* **Exercise**:
Scan the data for "clone" and copy the lines it appears in.

* **Material provided**:
*** Block opens ***

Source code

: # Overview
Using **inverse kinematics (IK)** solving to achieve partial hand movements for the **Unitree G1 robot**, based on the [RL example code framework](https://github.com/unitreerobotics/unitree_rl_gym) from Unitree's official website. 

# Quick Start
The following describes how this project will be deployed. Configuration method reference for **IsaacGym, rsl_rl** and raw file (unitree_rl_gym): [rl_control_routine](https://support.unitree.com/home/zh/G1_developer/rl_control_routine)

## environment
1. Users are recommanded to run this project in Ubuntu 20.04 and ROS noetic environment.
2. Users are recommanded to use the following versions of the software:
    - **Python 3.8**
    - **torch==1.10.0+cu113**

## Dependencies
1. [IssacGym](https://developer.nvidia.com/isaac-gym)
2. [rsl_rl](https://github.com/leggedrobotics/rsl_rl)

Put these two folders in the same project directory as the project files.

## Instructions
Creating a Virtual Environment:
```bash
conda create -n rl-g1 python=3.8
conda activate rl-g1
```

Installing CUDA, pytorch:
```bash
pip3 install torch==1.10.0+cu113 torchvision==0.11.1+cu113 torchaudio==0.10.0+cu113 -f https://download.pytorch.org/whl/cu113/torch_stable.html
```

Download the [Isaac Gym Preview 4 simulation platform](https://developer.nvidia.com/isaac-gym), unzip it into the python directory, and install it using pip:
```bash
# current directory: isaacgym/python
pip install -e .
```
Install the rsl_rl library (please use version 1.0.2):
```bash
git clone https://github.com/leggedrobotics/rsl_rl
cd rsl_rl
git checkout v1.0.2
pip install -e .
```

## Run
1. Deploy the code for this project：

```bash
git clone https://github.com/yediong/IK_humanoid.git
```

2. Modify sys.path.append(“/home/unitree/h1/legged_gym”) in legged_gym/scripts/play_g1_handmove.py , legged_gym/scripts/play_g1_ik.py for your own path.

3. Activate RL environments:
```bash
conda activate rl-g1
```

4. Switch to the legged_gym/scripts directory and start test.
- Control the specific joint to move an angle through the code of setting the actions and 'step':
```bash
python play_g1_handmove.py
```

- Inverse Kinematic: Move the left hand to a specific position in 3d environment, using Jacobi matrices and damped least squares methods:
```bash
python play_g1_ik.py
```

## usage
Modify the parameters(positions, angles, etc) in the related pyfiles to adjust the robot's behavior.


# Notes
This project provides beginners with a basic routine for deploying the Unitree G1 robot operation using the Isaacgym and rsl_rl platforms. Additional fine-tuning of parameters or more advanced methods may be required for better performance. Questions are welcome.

*** Block closes ***
*** Block opens ***

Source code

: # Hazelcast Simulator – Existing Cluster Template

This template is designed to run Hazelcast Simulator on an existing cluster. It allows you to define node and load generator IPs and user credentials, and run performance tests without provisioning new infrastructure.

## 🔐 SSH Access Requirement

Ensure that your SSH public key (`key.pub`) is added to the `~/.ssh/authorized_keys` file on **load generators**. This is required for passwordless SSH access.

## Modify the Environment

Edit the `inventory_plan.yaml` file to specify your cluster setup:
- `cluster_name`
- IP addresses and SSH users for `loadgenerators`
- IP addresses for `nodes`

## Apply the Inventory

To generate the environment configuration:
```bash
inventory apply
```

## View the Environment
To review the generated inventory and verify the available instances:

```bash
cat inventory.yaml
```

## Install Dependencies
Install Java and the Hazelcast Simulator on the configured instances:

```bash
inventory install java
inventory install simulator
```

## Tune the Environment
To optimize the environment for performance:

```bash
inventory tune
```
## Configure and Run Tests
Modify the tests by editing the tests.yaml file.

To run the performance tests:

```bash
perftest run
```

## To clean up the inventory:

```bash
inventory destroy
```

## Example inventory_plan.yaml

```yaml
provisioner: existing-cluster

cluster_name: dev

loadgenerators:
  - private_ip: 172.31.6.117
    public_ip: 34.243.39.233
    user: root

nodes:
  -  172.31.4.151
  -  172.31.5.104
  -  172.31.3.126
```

*** Block closes ***

* **Result of this task**:
git clone https://github.com/leggedrobotics/rsl_rl
git clone https://github.com/yediong/IK_humanoid.git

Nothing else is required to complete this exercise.